## [TASK TO CARRY OUT]
Give the count of lines below that include the word "mapped", and say nothing else.
━━ EXCERPTED RECORDS ━━
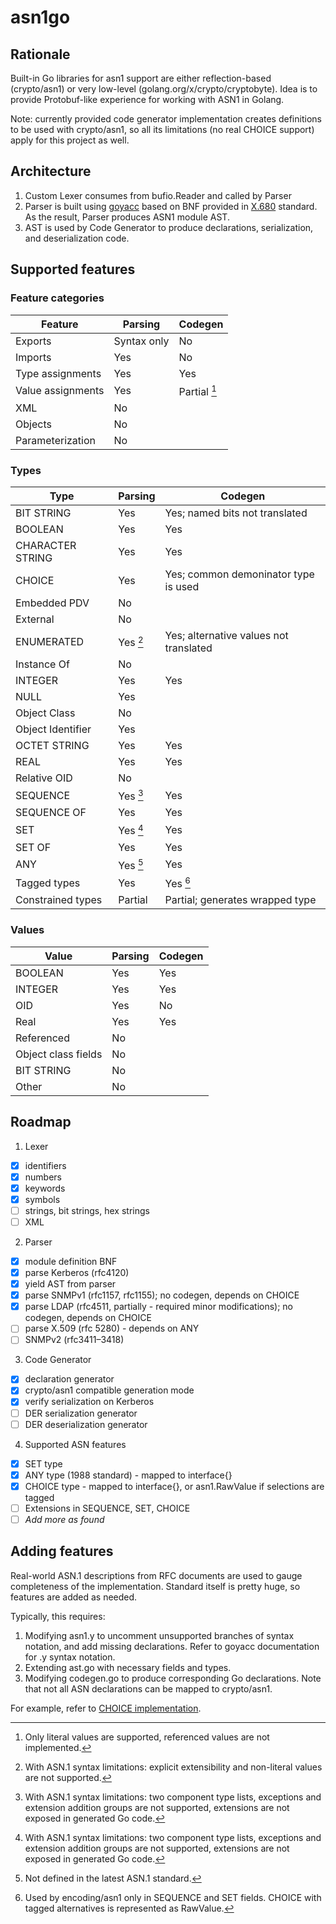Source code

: # asn1go

## Rationale

Built-in Go libraries for asn1 support are either reflection-based (crypto/asn1) or 
very low-level (golang.org/x/crypto/cryptobyte). Idea is to provide Protobuf-like experience for 
working with ASN1 in Golang.

Note: currently provided code generator implementation creates definitions to be used with crypto/asn1, 
so all its limitations (no real CHOICE support) apply for this project as well.

## Architecture

1) Custom Lexer consumes from bufio.Reader and called by Parser
2) Parser is built using [goyacc](https://godoc.org/golang.org/x/tools/cmd/goyacc)
 based on BNF provided in [X.680](https://www.itu.int/ITU-T/studygroups/com17/languages/X.680-0207.pdf) standard. 
 As the result, Parser produces ASN1 module AST.
3) AST is used by Code Generator to produce declarations, serialization, and deserialization code.

## Supported features

### Feature categories

| Feature           | Parsing     | Codegen       |
|-------------------|-------------|---------------|
| Exports           | Syntax only | No            |
| Imports           | Yes         | No            |
| Type assignments  | Yes         | Yes           |
| Value assignments | Yes         | Partial [^f1] |
| XML               | No          |               |
| Objects           | No          |               |
| Parameterization  | No          |               |

[^f1]: Only literal values are supported, referenced values are not implemented.

### Types

| Type              | Parsing   | Codegen                                |
|-------------------|-----------|----------------------------------------|
| BIT STRING        | Yes       | Yes; named bits not translated         |
| BOOLEAN           | Yes       | Yes                                    |
| CHARACTER STRING  | Yes       | Yes                                    |
| CHOICE            | Yes       | Yes; common demoninator type is used   |
| Embedded PDV      | No        |                                        |
| External          | No        |                                        |
| ENUMERATED        | Yes [^t4] | Yes; alternative values not translated |
| Instance Of       | No        |                                        |
| INTEGER           | Yes       | Yes                                    |
| NULL              | Yes       |                                        |
| Object Class      | No        |                                        |
| Object Identifier | Yes       |                                        | 
| OCTET STRING      | Yes       | Yes                                    |
| REAL              | Yes       | Yes                                    |
| Relative OID      | No        |                                        |
| SEQUENCE          | Yes [^t1] | Yes                                    |
| SEQUENCE OF       | Yes       | Yes                                    |
| SET               | Yes [^t1] | Yes                                    |
| SET OF            | Yes       | Yes                                    |
| ANY               | Yes [^t2] | Yes                                    |
| Tagged types      | Yes       | Yes [^t3]                              |
| Constrained types | Partial   | Partial; generates wrapped type        |

[^t1]: With ASN.1 syntax limitations: two component type lists, exceptions and extension addition groups are not supported, extensions are not exposed in generated Go code.
[^t2]: Not defined in the latest ASN.1 standard.
[^t3]: Used by encoding/asn1 only in SEQUENCE and SET fields. CHOICE with tagged alternatives is represented as RawValue.
[^t4]: With ASN.1 syntax limitations: explicit extensibility and non-literal values are not supported.

### Values

| Value               | Parsing  | Codegen |
|---------------------|----------|---------|
| BOOLEAN             | Yes      | Yes     |
| INTEGER             | Yes      | Yes     |
| OID                 | Yes      | No      |
| Real                | Yes      | Yes     |
| Referenced          | No       |         |
| Object class fields | No       |         |
| BIT STRING          | No       |         |
| Other               | No       |         |

## Roadmap

1) Lexer
 - [x] identifiers
 - [x] numbers 
 - [x] keywords
 - [x] symbols
 - [ ] strings, bit strings, hex strings
 - [ ] XML
2) Parser
 - [x] module definition BNF
 - [x] parse Kerberos (rfc4120)
 - [x] yield AST from parser
 - [x] parse SNMPv1 (rfc1157, rfc1155); no codegen, depends on CHOICE
 - [x] parse LDAP (rfc4511, partially - required minor modifications); no codegen, depends on CHOICE
 - [ ] parse X.509 (rfc 5280) - depends on ANY
 - [ ] SNMPv2 (rfc3411–3418)
3) Code Generator
 - [x] declaration generator
 - [x] crypto/asn1 compatible generation mode
 - [x] verify serialization on Kerberos
 - [ ] DER serialization generator
 - [ ] DER deserialization generator
4) Supported ASN features
 - [x] SET type
 - [x] ANY type (1988 standard) - mapped to interface{}
 - [x] CHOICE type - mapped to interface{}, or asn1.RawValue if selections are tagged
 - [ ] Extensions in SEQUENCE, SET, CHOICE
 - [ ] _Add more as found_

## Adding features

Real-world ASN.1 descriptions from RFC documents are used to gauge completeness of the implementation.
Standard itself is pretty huge, so features are added as needed.

Typically, this requires:

1) Modifying asn1.y to uncomment unsupported branches of syntax notation, and add missing declarations. 
   Refer to goyacc documentation for .y syntax notation.
2) Extending ast.go with necessary fields and types.
3) Modifying codegen.go to produce corresponding Go declarations. Note that not all ASN declarations can be mapped to 
   crypto/asn1. 

For example, refer to [CHOICE implementation](https://github.com/chemikadze/asn1go/commit/884e30ce6a93c4e9df7ad7711889651fbcda01ce).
━━━
## [EXPECTED ANSWER]
3